Dataset entries
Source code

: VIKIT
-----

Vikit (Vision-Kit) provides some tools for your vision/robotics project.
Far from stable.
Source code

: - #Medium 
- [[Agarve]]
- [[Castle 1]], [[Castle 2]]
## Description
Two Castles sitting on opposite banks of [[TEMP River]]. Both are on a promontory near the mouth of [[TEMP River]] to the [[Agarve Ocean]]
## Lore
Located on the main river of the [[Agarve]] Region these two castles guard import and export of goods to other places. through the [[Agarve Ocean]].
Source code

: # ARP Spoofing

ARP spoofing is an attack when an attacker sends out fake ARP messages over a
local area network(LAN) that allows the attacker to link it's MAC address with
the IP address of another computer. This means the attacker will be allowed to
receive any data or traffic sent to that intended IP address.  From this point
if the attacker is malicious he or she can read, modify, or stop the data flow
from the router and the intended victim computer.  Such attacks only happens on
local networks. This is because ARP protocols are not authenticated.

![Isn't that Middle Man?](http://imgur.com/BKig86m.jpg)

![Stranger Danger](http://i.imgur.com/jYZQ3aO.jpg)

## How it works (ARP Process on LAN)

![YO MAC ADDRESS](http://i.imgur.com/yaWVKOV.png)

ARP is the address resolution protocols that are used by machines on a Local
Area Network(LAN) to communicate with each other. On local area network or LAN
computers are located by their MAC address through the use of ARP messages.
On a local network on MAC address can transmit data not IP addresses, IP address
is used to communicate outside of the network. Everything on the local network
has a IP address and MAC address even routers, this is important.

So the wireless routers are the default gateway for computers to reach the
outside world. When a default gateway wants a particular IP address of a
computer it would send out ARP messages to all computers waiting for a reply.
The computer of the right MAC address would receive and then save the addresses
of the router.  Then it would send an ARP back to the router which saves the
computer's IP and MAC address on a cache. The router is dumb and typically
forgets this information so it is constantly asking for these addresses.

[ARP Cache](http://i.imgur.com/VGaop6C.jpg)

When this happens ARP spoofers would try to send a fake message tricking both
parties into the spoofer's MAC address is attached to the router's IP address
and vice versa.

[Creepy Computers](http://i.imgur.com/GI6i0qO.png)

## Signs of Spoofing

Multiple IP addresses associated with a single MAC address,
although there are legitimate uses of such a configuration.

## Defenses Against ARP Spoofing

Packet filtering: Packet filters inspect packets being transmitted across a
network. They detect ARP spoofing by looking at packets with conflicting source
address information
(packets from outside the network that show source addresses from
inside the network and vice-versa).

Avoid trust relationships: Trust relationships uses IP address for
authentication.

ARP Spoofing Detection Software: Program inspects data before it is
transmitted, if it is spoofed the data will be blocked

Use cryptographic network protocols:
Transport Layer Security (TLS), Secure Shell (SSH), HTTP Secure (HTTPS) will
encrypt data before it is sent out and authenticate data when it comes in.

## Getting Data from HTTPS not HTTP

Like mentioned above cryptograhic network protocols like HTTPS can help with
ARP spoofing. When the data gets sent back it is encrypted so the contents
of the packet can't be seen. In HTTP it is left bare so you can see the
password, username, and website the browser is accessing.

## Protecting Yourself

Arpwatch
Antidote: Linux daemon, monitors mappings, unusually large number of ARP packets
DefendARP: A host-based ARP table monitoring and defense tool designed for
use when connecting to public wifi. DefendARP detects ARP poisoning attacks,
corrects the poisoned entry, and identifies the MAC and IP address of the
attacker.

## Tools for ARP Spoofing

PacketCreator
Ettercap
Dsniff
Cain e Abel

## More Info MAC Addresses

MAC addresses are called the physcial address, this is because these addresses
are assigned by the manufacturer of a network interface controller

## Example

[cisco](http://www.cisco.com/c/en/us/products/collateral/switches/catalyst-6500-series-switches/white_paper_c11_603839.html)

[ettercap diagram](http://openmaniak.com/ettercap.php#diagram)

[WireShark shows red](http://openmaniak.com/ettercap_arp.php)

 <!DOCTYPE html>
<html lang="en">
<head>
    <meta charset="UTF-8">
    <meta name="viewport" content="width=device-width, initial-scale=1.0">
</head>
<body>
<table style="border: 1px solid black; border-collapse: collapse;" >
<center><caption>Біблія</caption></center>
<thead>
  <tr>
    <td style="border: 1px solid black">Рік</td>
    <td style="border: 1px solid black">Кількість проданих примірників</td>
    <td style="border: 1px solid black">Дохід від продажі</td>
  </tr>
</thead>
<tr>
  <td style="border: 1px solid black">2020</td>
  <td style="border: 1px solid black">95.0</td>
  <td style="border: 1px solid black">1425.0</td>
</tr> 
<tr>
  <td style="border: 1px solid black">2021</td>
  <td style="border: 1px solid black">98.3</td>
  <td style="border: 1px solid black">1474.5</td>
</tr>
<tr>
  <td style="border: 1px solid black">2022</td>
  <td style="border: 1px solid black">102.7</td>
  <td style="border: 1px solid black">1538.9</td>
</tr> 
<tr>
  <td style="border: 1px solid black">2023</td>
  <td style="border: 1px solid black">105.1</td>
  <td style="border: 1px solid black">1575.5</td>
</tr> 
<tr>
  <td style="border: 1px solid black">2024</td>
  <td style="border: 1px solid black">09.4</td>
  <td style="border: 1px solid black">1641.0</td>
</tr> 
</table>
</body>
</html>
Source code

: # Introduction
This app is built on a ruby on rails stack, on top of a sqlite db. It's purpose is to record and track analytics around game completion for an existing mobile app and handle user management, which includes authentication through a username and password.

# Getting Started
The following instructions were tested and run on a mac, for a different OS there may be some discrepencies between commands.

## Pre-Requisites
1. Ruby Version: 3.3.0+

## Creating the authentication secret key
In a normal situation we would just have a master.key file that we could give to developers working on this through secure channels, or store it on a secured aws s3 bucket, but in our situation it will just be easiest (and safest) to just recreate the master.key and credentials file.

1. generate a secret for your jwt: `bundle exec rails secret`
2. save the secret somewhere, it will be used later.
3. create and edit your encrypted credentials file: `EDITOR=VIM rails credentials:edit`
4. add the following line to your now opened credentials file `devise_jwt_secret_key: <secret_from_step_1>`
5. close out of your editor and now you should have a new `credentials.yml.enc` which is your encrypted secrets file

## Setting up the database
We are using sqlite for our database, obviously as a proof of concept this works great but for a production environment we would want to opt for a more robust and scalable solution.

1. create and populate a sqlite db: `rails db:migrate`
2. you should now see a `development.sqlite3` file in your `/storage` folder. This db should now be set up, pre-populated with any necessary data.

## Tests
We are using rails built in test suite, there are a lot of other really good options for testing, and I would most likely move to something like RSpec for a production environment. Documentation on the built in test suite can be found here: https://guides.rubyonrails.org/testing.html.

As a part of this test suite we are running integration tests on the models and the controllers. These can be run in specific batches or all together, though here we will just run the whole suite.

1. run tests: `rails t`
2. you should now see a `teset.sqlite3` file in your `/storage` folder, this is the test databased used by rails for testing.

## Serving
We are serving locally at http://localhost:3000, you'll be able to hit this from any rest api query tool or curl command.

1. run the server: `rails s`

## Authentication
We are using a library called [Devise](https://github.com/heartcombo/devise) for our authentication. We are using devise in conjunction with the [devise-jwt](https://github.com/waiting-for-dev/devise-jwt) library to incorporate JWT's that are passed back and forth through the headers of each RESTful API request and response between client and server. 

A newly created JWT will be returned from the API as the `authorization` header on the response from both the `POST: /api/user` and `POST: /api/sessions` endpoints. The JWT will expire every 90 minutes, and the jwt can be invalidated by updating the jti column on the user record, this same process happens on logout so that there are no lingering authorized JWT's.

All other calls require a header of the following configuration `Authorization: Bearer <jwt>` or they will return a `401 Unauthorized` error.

(Work order) Only one number is wanted: how many lines in the records above contain the string "routers".

(Response to this exercise) 2